Dive Brief:
- Charter school operator Imagine Schools was ordered by U.S. District Judge Nanette K. Laughrey in Missouri to pay $1 million for its role in a profitable real estate scheme described in a 29-page ruling as "self-dealing."
- In this particular case, Imagine Schools, which has more than 30,000 students nationwide, negotiated a lease contract between a school it managed and a property it owned, benefiting from state taxpayer dollars received by the school and used for rent.
- The story is the latest among a growing number of similar allegations against charter school operators, according to Buzzfeed.
Dive Insight:
Founded in 2004 by Dennis and Eileen Bakke, who bought a struggling for-profit management company, Imagine is today made up of three entities: a non-profit called Imagine Schools Non-Profit, a for-profit management company called Imagine Schools, and a real estate development company called Schoolhouse Finance LLC. The triad allows the company to, hypothetically, legally engage in the various — and lucrative — stages of charter development.
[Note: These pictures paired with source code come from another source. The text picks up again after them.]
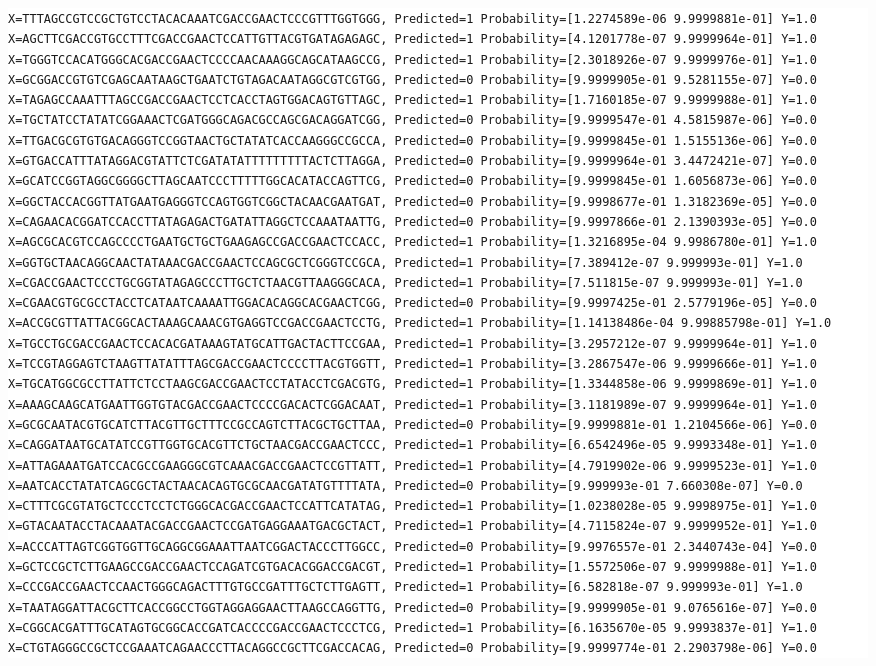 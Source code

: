     X=TTTAGCCGTCCGCTGTCCTACACAAATCGACCGAACTCCCGTTTGGTGGG, Predicted=1 Probability=[1.2274589e-06 9.9999881e-01] Y=1.0
    X=AGCTTCGACCGTGCCTTTCGACCGAACTCCATTGTTACGTGATAGAGAGC, Predicted=1 Probability=[4.1201778e-07 9.9999964e-01] Y=1.0
    X=TGGGTCCACATGGGCACGACCGAACTCCCCAACAAAGGCAGCATAAGCCG, Predicted=1 Probability=[2.3018926e-07 9.9999976e-01] Y=1.0
    X=GCGGACCGTGTCGAGCAATAAGCTGAATCTGTAGACAATAGGCGTCGTGG, Predicted=0 Probability=[9.9999905e-01 9.5281155e-07] Y=0.0
    X=TAGAGCCAAATTTAGCCGACCGAACTCCTCACCTAGTGGACAGTGTTAGC, Predicted=1 Probability=[1.7160185e-07 9.9999988e-01] Y=1.0
    X=TGCTATCCTATATCGGAAACTCGATGGGCAGACGCCAGCGACAGGATCGG, Predicted=0 Probability=[9.9999547e-01 4.5815987e-06] Y=0.0
    X=TTGACGCGTGTGACAGGGTCCGGTAACTGCTATATCACCAAGGGCCGCCA, Predicted=0 Probability=[9.9999845e-01 1.5155136e-06] Y=0.0
    X=GTGACCATTTATAGGACGTATTCTCGATATATTTTTTTTTACTCTTAGGA, Predicted=0 Probability=[9.9999964e-01 3.4472421e-07] Y=0.0
    X=GCATCCGGTAGGCGGGGCTTAGCAATCCCTTTTTGGCACATACCAGTTCG, Predicted=0 Probability=[9.9999845e-01 1.6056873e-06] Y=0.0
    X=GGCTACCACGGTTATGAATGAGGGTCCAGTGGTCGGCTACAACGAATGAT, Predicted=0 Probability=[9.9998677e-01 1.3182369e-05] Y=0.0
    X=CAGAACACGGATCCACCTTATAGAGACTGATATTAGGCTCCAAATAATTG, Predicted=0 Probability=[9.9997866e-01 2.1390393e-05] Y=0.0
    X=AGCGCACGTCCAGCCCCTGAATGCTGCTGAAGAGCCGACCGAACTCCACC, Predicted=1 Probability=[1.3216895e-04 9.9986780e-01] Y=1.0
    X=GGTGCTAACAGGCAACTATAAACGACCGAACTCCAGCGCTCGGGTCCGCA, Predicted=1 Probability=[7.389412e-07 9.999993e-01] Y=1.0
    X=CGACCGAACTCCCTGCGGTATAGAGCCCTTGCTCTAACGTTAAGGGCACA, Predicted=1 Probability=[7.511815e-07 9.999993e-01] Y=1.0
    X=CGAACGTGCGCCTACCTCATAATCAAAATTGGACACAGGCACGAACTCGG, Predicted=0 Probability=[9.9997425e-01 2.5779196e-05] Y=0.0
    X=ACCGCGTTATTACGGCACTAAAGCAAACGTGAGGTCCGACCGAACTCCTG, Predicted=1 Probability=[1.14138486e-04 9.99885798e-01] Y=1.0
    X=TGCCTGCGACCGAACTCCACACGATAAAGTATGCATTGACTACTTCCGAA, Predicted=1 Probability=[3.2957212e-07 9.9999964e-01] Y=1.0
    X=TCCGTAGGAGTCTAAGTTATATTTAGCGACCGAACTCCCCTTACGTGGTT, Predicted=1 Probability=[3.2867547e-06 9.9999666e-01] Y=1.0
    X=TGCATGGCGCCTTATTCTCCTAAGCGACCGAACTCCTATACCTCGACGTG, Predicted=1 Probability=[1.3344858e-06 9.9999869e-01] Y=1.0
    X=AAAGCAAGCATGAATTGGTGTACGACCGAACTCCCCGACACTCGGACAAT, Predicted=1 Probability=[3.1181989e-07 9.9999964e-01] Y=1.0
    X=GCGCAATACGTGCATCTTACGTTGCTTTCCGCCAGTCTTACGCTGCTTAA, Predicted=0 Probability=[9.9999881e-01 1.2104566e-06] Y=0.0
    X=CAGGATAATGCATATCCGTTGGTGCACGTTCTGCTAACGACCGAACTCCC, Predicted=1 Probability=[6.6542496e-05 9.9993348e-01] Y=1.0
    X=ATTAGAAATGATCCACGCCGAAGGGCGTCAAACGACCGAACTCCGTTATT, Predicted=1 Probability=[4.7919902e-06 9.9999523e-01] Y=1.0
    X=AATCACCTATATCAGCGCTACTAACACAGTGCGCAACGATATGTTTTATA, Predicted=0 Probability=[9.999993e-01 7.660308e-07] Y=0.0
    X=CTTTCGCGTATGCTCCCTCCTCTGGGCACGACCGAACTCCATTCATATAG, Predicted=1 Probability=[1.0238028e-05 9.9998975e-01] Y=1.0
    X=GTACAATACCTACAAATACGACCGAACTCCGATGAGGAAATGACGCTACT, Predicted=1 Probability=[4.7115824e-07 9.9999952e-01] Y=1.0
    X=ACCCATTAGTCGGTGGTTGCAGGCGGAAATTAATCGGACTACCCTTGGCC, Predicted=0 Probability=[9.9976557e-01 2.3440743e-04] Y=0.0
    X=GCTCCGCTCTTGAAGCCGACCGAACTCCAGATCGTGACACGGACCGACGT, Predicted=1 Probability=[1.5572506e-07 9.9999988e-01] Y=1.0
    X=CCCGACCGAACTCCAACTGGGCAGACTTTGTGCCGATTTGCTCTTGAGTT, Predicted=1 Probability=[6.582818e-07 9.999993e-01] Y=1.0
    X=TAATAGGATTACGCTTCACCGGCCTGGTAGGAGGAACTTAAGCCAGGTTG, Predicted=0 Probability=[9.9999905e-01 9.0765616e-07] Y=0.0
    X=CGGCACGATTTGCATAGTGCGGCACCGATCACCCCGACCGAACTCCCTCG, Predicted=1 Probability=[6.1635670e-05 9.9993837e-01] Y=1.0
    X=CTGTAGGGCCGCTCCGAAATCAGAACCCTTACAGGCCGCTTCGACCACAG, Predicted=0 Probability=[9.9999774e-01 2.2903798e-06] Y=0.0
Through Schoolhouse Finance, Imagine Schools is able to profit by leasing physical space to the charter schools it operates. One of the saddest examples of this cycle is in Florida, where an Imagine school was paying such exorbitant rents that it went into debt. The kicker? Debt leads to closure and closure means the schools remain on the hook to the for-profit entity for exorbitant amounts.
While this is obviously atrocious behavior, Buzzfeed points out that ProPublica found that a different nonprofit charter school had placed $20 million in taxpayer dollars into multiple for-profit companies owned by the founder of the school. It's a problem that extends beyond just Imagine.